Allein ein Blick auf die Sprecherliste offenbart eine breite Spanne an Figuren, deren Verbindung zueinander man sich erst einmal auseinanderklamüsern (lassen) muss, dabei ist das Hörspiel wiederum prinzipiell zu knapp gehalten, sodass eigentlich eher Verwirrung denn Klarheit herrscht, zumal die Sprecher stimmlich auch nicht optimal voneinander abgegrenzt sind. Sieht man von Jimmy Blue Eye einmal ab, der seine Sache sehr gut macht.

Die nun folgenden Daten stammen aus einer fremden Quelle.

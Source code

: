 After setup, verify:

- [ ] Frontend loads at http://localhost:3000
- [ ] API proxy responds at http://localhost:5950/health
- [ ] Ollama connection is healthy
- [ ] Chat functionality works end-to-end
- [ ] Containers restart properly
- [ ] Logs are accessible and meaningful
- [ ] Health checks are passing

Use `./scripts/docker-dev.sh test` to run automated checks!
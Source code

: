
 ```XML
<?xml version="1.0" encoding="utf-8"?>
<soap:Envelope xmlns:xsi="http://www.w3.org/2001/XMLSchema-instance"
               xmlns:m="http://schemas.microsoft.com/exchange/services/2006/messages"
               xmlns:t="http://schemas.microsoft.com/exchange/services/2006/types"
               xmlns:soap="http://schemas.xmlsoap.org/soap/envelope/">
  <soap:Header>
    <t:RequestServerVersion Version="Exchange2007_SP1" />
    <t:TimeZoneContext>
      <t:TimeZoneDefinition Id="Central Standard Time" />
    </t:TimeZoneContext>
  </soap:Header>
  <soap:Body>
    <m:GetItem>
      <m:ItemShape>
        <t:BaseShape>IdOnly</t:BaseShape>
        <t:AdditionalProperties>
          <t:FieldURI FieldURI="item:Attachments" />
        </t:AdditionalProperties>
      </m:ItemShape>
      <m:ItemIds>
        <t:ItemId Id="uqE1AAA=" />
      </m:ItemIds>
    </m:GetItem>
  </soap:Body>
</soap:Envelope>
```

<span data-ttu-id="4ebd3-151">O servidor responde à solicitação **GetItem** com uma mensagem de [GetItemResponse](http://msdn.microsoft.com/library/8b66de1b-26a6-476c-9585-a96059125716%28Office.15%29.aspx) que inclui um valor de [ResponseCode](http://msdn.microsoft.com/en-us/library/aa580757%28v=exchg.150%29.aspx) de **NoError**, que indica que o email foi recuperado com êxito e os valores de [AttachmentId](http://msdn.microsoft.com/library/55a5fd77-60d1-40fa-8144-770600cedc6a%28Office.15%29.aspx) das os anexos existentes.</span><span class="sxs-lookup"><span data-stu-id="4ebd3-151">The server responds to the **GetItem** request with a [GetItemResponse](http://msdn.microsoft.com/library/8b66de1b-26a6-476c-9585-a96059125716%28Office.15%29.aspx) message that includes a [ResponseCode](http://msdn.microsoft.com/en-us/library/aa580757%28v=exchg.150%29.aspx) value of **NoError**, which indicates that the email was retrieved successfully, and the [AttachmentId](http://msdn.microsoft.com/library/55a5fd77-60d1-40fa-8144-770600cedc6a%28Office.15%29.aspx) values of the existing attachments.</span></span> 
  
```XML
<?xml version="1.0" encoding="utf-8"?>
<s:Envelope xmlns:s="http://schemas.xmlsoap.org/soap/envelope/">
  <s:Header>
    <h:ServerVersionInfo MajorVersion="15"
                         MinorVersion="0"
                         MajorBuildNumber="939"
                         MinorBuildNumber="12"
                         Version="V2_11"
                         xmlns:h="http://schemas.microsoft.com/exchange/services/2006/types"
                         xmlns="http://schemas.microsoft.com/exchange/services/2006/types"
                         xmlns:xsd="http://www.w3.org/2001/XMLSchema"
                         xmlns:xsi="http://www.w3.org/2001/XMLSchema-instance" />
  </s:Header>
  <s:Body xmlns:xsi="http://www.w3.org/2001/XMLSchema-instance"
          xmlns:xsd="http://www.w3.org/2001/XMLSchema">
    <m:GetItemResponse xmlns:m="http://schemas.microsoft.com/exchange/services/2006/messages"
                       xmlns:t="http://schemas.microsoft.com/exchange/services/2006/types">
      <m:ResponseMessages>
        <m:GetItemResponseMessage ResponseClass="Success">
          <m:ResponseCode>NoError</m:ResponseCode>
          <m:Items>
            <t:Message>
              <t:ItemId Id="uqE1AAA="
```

Am Ende muss dann eine Menge erklärt werden – natürlich von Justus, der wie üblich (und sehr plötzlich) die volle Checkung hat. Realistisch ist anders. Insbesondere der finale Twist wirkt extrem zurechtgebogen. Unnötig in diesem Zusammenhang zu erwähnen, dass ein eigenständiges Erarbeiten der Lösung dieses Falles unmöglich ist. Zwischenmusik, Geräusche und Intonation gehen jedoch in Ordnung, das Ensemble ist routiniert genug auch solche, storytechnisch und strukturell nicht ganz auf der Höhe befindliche, Vorlagen immerhin ohne Peinlichkeiten einzuspielen und streckenweise spannend zu gestalten – auch wenn diese eben schnell wieder flöten geht. Da fragt man sich am Ende, getreu dem berühmten Herbert Grönemeyer Titel: „Was soll das?!“. Und diese Frage ist vollkommen berechtigt.
Die Produktion
Erzählt von Marco Sonnleitner
Nach Motiven von Robert Arthur
Drehbuch und Effekte: André Minninger
Redaktion und Geräusche: Wanda Osten
Regie und Produktion: Heikedine Körting
Musik: Simon Bertling & Christian Hagitte (STIL), Jens-Peter Morgenstern, Betty George, Jan-Friedrich Conrad, Constantin Stahlberg, Händel
Die Sprecher und ihre Figuren:
Thomas Fritsch (Erzähler), Oliver Rohrbeck (Justus Jonas), Jens Wawrzceck (Peter Shaw), Andreas Fröhlich (Bob Andrews), Pat Murphy (Harry Salas), Simone Ritscher (Vanessa Goodstein), Stephan Schwartz (Eliah Cristobal), Manfred Reddemann (Albert Goodstein), Jan-Christof Kick (Ben Kramer), Lilian Körting (Fiona Kramer), Harald Halgardt (Wirt), Ulli Potofski (Jimmy Blue Eye), Achim Schülke (1. Mann), Fabian Harloff (2. Mann), Saskia Weckler (Frau), Gera del Este (Rosaria), Katharina von Keller (Silvie), Manuela Bäcker (Jessy), Alexander Stamm (Sergeant), Gordon Piedesack (Polizist), Toru Takahashi (Rikuo Yamamoto)
Fazit
Die wenigen Momente, in denen tatsächlich die Spannung aufgebaut wird, welche das prinzipiell interessante Gespenstergarn durchaus hergibt, werden durch das ganze Gewusel aus Figuren und plötzlich wandelnde Richtungen die der Plot einschlägt, glatt konterkariert. Für die Atmosphäre ist dies natürlich reines Gift, auch wenn handwerklich betrachtet alles richtig gemacht wurde. Musik, Geräusche und Sprecher passen, dennoch will der Funke nicht so recht überspringen. Die endgültige Auflösung des vergleichsweise wirren Falles mag zwar recht unerwartet – im Sinne von: Das Publikum kann da nie von selbst drauf kommen – sein, der Showdown erscheint aber ganz arg konstruiert und vollgestopft. Höher, schneller, weiter? Wodurch diese neuerdings öfter zu beobachtende Unart, möglichst viel in eine Geschichte zu packen, auch herrührt – hier haut es ganz klassisch nicht hin: Zu viel gewollt, zu wenig erreicht. Außer dass sich der geneigte Hörer hinterher am Kopf kratzt. Es reicht eben nicht erprobte Elemente einfach zusammen zu würfeln, um eine flüssige Story draus zu machen. Der pitschnasse Rezensentendaumen zeigt in die Tiefe des Meeres.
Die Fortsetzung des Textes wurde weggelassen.